ABOUT THIS EXERCISE: Please copy out every line in the entries that includes the word "딕셔너리로".

INPUT:
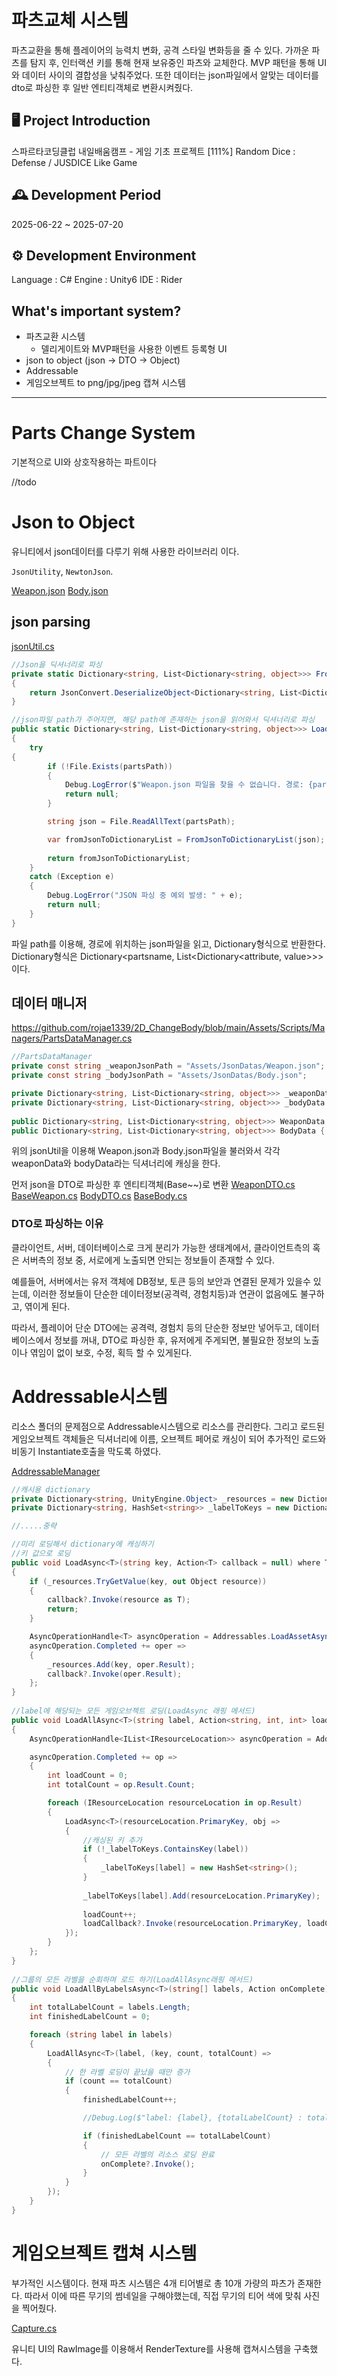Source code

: # 파츠교체 시스템
파츠교환을 통해 플레이어의 능력치 변화, 공격 스타일 변화등을 줄 수 있다.
가까운 파츠를 탐지 후, 인터랙션 키를 통해 현재 보유중인 파츠와 교체한다.
MVP 패턴을 통해 UI와 데이터 사이의 결합성을 낮춰주었다.
또한 데이터는 json파일에서 알맞는 데이터를 dto로 파싱한 후 일반 엔티티객체로 변환시켜줬다.

## 🖥️ Project Introduction
스파르타코딩클럽 내일배움캠프 - 게임 기초 프로젝트
[111%] Random Dice : Defense / JUSDICE Like Game


## 🕰️ Development Period
2025-06-22 ~ 2025-07-20
## ⚙️ Development Environment
Language : C#
Engine : Unity6
IDE : Rider

## What's important system?
- 파츠교환 시스템
    - 델리게이트와 MVP패턴을 사용한 이벤트 등록형 UI
- json to object (json -> DTO -> Object)
- Addressable
- 게임오브젝트 to png/jpg/jpeg 캡쳐 시스템

---
# Parts Change System
기본적으로 UI와 상호작용하는 파트이다

//todo

# Json to Object

유니티에서 json데이터를 다루기 위해 사용한 라이브러리 이다.

`JsonUtility`, `NewtonJson`.

[Weapon.json](https://github.com/rojae1339/2D_ChangeBody/blob/main/Assets/JsonDatas/Weapon.json)
[Body.json](https://github.com/rojae1339/2D_ChangeBody/blob/main/Assets/JsonDatas/Body.json)

## json parsing
[jsonUtil.cs](https://github.com/rojae1339/2D_ChangeBody/blob/main/Assets/Scripts/Utils/JsonUtil.cs)

```cs
//Json을 딕셔너리로 파싱
private static Dictionary<string, List<Dictionary<string, object>>> FromJsonToDictionaryList(string json)
{
    return JsonConvert.DeserializeObject<Dictionary<string, List<Dictionary<string, object>>>>(json);
}

//json파일 path가 주어지면, 해당 path에 존재하는 json을 읽어와서 딕셔너리로 파싱
public static Dictionary<string, List<Dictionary<string, object>>> LoadPartsWithPath(string partsPath)
{
    try
{
        if (!File.Exists(partsPath))
        {
            Debug.LogError($"Weapon.json 파일을 찾을 수 없습니다. 경로: {partsPath}");
            return null;
        }

        string json = File.ReadAllText(partsPath);

        var fromJsonToDictionaryList = FromJsonToDictionaryList(json);
            
        return fromJsonToDictionaryList;
    }
    catch (Exception e)
    {
        Debug.LogError("JSON 파싱 중 예외 발생: " + e);
        return null;
    }
}
```

파일 path를 이용해, 경로에 위치하는 json파일을 읽고, Dictionary형식으로 반환한다.
Dictionary형식은 Dictionary<partsname, List<Dictionary<attribute, value>>> 이다.



## 데이터 매니저

https://github.com/rojae1339/2D_ChangeBody/blob/main/Assets/Scripts/Managers/PartsDataManager.cs
```cs
//PartsDataManager
private const string _weaponJsonPath = "Assets/JsonDatas/Weapon.json";
private const string _bodyJsonPath = "Assets/JsonDatas/Body.json";

private Dictionary<string, List<Dictionary<string, object>>> _weaponData = new();
private Dictionary<string, List<Dictionary<string, object>>> _bodyData = new();
        
public Dictionary<string, List<Dictionary<string, object>>> WeaponData { get => _weaponData; }
public Dictionary<string, List<Dictionary<string, object>>> BodyData { get => _bodyData; }
```

위의 jsonUtil을 이용해 Weapon.json과 Body.json파일을 불러와서 
각각 weaponData와 bodyData라는 딕셔너리에 캐싱을 한다.

먼저 json을 DTO로 파싱한 후 엔티티객체(Base~~)로 변환
[WeaponDTO.cs](https://github.com/rojae1339/2D_ChangeBody/blob/main/Assets/Scripts/Player/Weapon/DTO/WeaponDTO.cs)
[BaseWeapon.cs](https://github.com/rojae1339/2D_ChangeBody/blob/main/Assets/Scripts/Player/Weapon/DTO/BaseWeapon.cs)
[BodyDTO.cs](https://github.com/rojae1339/2D_ChangeBody/blob/main/Assets/Scripts/Player/Body/DTO/BodyDTO.cs)
[BaseBody.cs](https://github.com/rojae1339/2D_ChangeBody/blob/main/Assets/Scripts/Player/Body/DTO/BaseBody.cs)

### DTO로 파싱하는 이유
클라이언트, 서버, 데이터베이스로 크게 분리가 가능한 생태계에서, 클라이언트측의 혹은 서버측의 정보 중, 서로에게 노출되면 안되는 정보들이 존재할 수 있다. 

예를들어, 서버에서는 유저 객체에 DB정보, 토큰 등의 보안과 연결된 문제가 있을수 있는데, 이러한 정보들이 단순한 데이터정보(공격력, 경험치등)과 연관이 없음에도 불구하고, 엮이게 된다.

따라서, 플레이어 단순 DTO에는 공격력, 경험치 등의 단순한 정보만 넣어두고, 데이터베이스에서 정보를 꺼내, DTO로 파싱한 후, 유저에게 주게되면, 불필요한 정보의 노출이나 엮임이 없이 보호, 수정, 획득 할 수 있게된다.

# Addressable시스템
리소스 폴더의 문제점으로 Addressable시스템으로 리소스를 관리한다.
그리고 로드된 게임오브젝트 객체들은 딕셔너리에 이름, 오브젝트 페어로 캐싱이 되어 추가적인 로드와 비동기 Instantiate호출을 막도록 하였다.

[AddressableManager](https://github.com/rojae1339/2D_ChangeBody/blob/main/Assets/Scripts/Managers/AddressableManager.cs)
```cs
//캐시용 dictionary
private Dictionary<string, UnityEngine.Object> _resources = new Dictionary<string, Object>();
private Dictionary<string, HashSet<string>> _labelToKeys = new Dictionary<string, HashSet<string>>();

//.....중략

//미리 로딩해서 dictionary에 캐싱하기
//키 값으로 로딩
public void LoadAsync<T>(string key, Action<T> callback = null) where T : Object
{
    if (_resources.TryGetValue(key, out Object resource))
    {
        callback?.Invoke(resource as T);
        return;
    }

    AsyncOperationHandle<T> asyncOperation = Addressables.LoadAssetAsync<T>(key);
    asyncOperation.Completed += oper =>
    {
        _resources.Add(key, oper.Result);
        callback?.Invoke(oper.Result);
    };
}
    
//label에 해당되는 모든 게임오브젝트 로딩(LoadAsync 래핑 메서드)
public void LoadAllAsync<T>(string label, Action<string, int, int> loadCallback) where T : Object
{
    AsyncOperationHandle<IList<IResourceLocation>> asyncOperation = Addressables.LoadResourceLocationsAsync(label,     typeof(T));

    asyncOperation.Completed += op =>
    {
        int loadCount = 0;
        int totalCount = op.Result.Count;

        foreach (IResourceLocation resourceLocation in op.Result)
        {
            LoadAsync<T>(resourceLocation.PrimaryKey, obj =>
            {
                //캐싱된 키 추가
                if (!_labelToKeys.ContainsKey(label))
                {
                    _labelToKeys[label] = new HashSet<string>();
                }
                    
                _labelToKeys[label].Add(resourceLocation.PrimaryKey);
                    
                loadCount++;
                loadCallback?.Invoke(resourceLocation.PrimaryKey, loadCount, totalCount);
            });
        }
    };
}
    
//그룹의 모든 라벨을 순회하며 로드 하기(LoadAllAsync래핑 메서드)
public void LoadAllByLabelsAsync<T>(string[] labels, Action onComplete) where T : Object
{
    int totalLabelCount = labels.Length;
    int finishedLabelCount = 0;

    foreach (string label in labels)
    {
        LoadAllAsync<T>(label, (key, count, totalCount) =>
        {
            // 한 라벨 로딩이 끝났을 때만 증가
            if (count == totalCount)
            {
                finishedLabelCount++;

                //Debug.Log($"label: {label}, {totalLabelCount} : total, {finishedLabelCount} : finished");

                if (finishedLabelCount == totalLabelCount)
                {
                    // 모든 라벨의 리소스 로딩 완료
                    onComplete?.Invoke();
                }
            }
        });
    }
}
```

# 게임오브젝트 캡쳐 시스템

부가적인 시스템이다.
현재 파츠 시스템은 4개 티어별로 총 10개 가량의 파츠가 존재한다.
따라서 이에 따른 무기의 썸네일을 구해야했는데, 직접 무기의 티어 색에 맞춰 사진을 찍어줬다.

[Capture.cs](https://github.com/rojae1339/2D_ChangeBody/blob/main/Assets/RenderTexture/Capture.cs)

유니티 UI의 RawImage를 이용해서 RenderTexture를 사용해 캡쳐시스템을 구축했다.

WRITTEN RESPONSE:
//Json을 딕셔너리로 파싱
//json파일 path가 주어지면, 해당 path에 존재하는 json을 읽어와서 딕셔너리로 파싱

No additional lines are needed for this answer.